** Opening DATASET block **
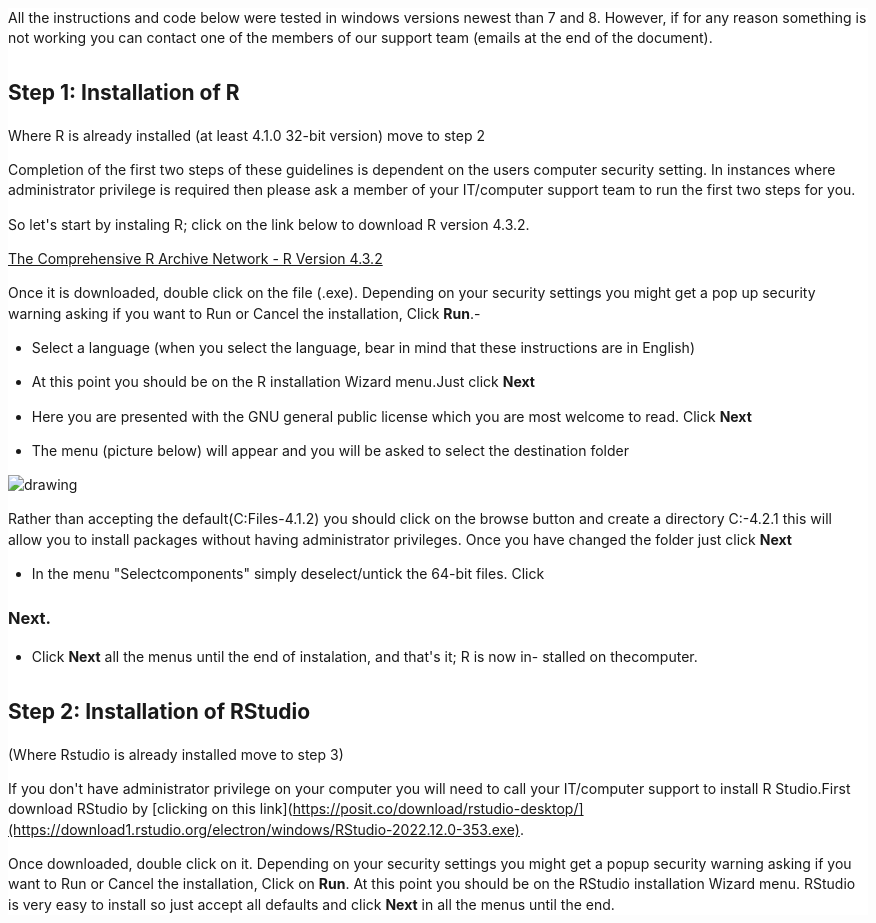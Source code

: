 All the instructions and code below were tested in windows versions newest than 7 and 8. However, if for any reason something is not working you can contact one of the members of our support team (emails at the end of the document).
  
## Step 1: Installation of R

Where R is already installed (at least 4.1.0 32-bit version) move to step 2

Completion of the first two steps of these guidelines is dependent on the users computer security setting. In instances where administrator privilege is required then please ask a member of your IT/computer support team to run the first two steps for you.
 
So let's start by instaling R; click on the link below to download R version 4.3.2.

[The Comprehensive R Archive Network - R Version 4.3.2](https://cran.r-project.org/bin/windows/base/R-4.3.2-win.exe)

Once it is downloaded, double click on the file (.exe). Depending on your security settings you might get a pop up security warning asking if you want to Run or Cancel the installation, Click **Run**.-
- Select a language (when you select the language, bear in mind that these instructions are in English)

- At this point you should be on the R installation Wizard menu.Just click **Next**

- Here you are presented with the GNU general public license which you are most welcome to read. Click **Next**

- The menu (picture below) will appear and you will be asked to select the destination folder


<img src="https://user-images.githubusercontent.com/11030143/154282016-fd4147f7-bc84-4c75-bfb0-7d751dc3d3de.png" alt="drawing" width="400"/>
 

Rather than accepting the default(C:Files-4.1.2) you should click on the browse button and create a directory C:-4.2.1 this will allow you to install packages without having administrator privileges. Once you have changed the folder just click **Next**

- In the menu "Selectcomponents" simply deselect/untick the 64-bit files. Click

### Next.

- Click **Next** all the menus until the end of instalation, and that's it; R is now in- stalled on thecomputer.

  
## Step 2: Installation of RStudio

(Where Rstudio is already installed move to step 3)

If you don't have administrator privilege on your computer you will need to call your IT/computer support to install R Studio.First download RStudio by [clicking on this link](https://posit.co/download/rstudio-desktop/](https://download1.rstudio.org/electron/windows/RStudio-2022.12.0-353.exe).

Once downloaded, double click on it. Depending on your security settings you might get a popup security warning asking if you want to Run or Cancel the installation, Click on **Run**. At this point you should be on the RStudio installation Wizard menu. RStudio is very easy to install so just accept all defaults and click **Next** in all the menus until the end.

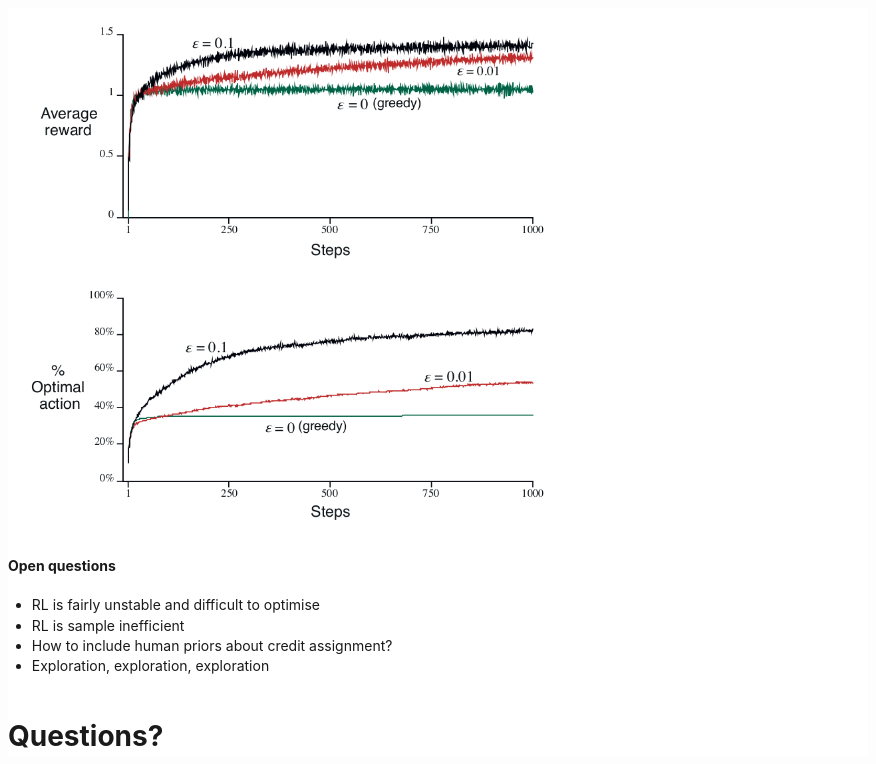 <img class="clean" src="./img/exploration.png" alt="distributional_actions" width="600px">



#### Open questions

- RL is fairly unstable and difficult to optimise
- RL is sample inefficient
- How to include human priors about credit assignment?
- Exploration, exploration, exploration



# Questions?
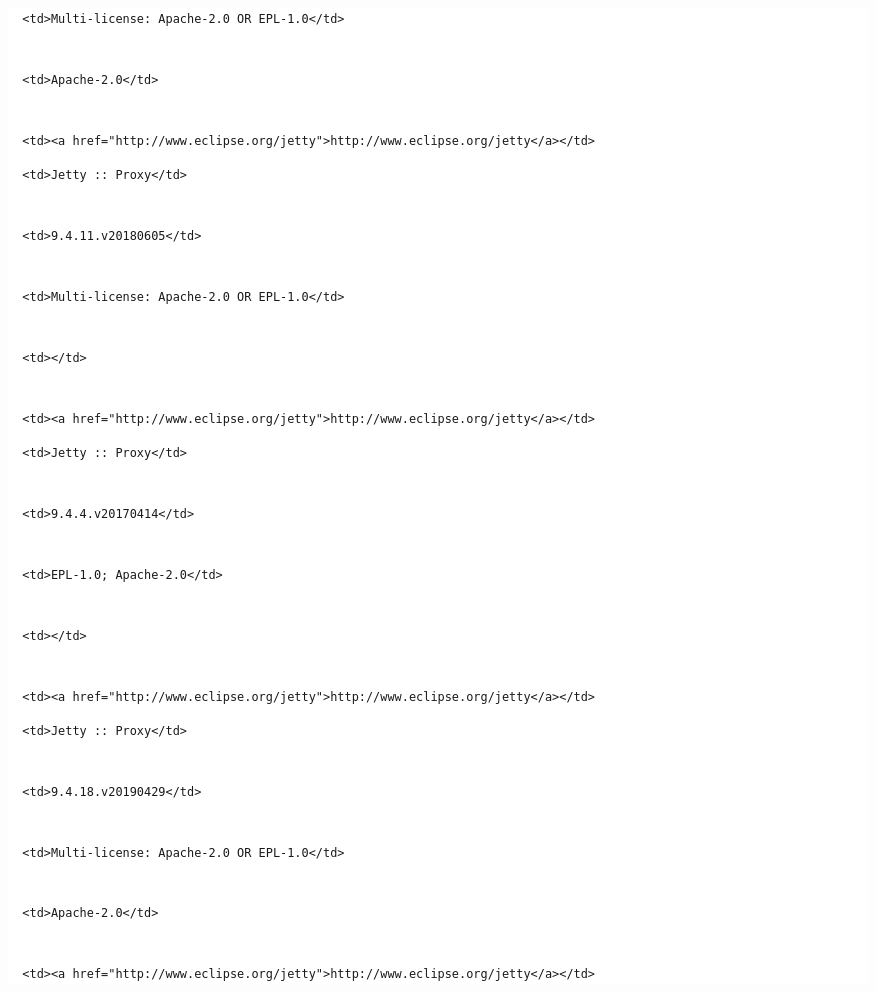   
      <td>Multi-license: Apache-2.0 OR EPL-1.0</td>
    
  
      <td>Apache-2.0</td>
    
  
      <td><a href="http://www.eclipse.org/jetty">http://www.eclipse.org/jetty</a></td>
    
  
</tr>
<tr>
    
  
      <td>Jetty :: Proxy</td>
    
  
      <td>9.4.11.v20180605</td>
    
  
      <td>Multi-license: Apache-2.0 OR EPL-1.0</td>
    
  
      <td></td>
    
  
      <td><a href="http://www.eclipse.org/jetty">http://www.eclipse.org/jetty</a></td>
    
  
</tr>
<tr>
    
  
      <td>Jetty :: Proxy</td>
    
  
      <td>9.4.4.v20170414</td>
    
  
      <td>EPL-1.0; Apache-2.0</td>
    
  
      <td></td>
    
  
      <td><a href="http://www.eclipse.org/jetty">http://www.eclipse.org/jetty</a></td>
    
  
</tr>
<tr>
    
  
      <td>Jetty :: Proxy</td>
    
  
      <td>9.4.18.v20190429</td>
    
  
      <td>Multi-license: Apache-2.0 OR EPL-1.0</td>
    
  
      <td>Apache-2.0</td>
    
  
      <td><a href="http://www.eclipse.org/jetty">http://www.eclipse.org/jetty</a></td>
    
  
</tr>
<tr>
** Closing DATASET block **
● ACTIVITY: Give back an exact repeat of the lines from the top of the data through the line that holds "## Step 1: Installation of R", both included, and omit pictures.

● REPLY:
Source code

: All the instructions and code below were tested in windows versions newest than 7 and 8. However, if for any reason something is not working you can contact one of the members of our support team (emails at the end of the document).
  
## Step 1: Installation of R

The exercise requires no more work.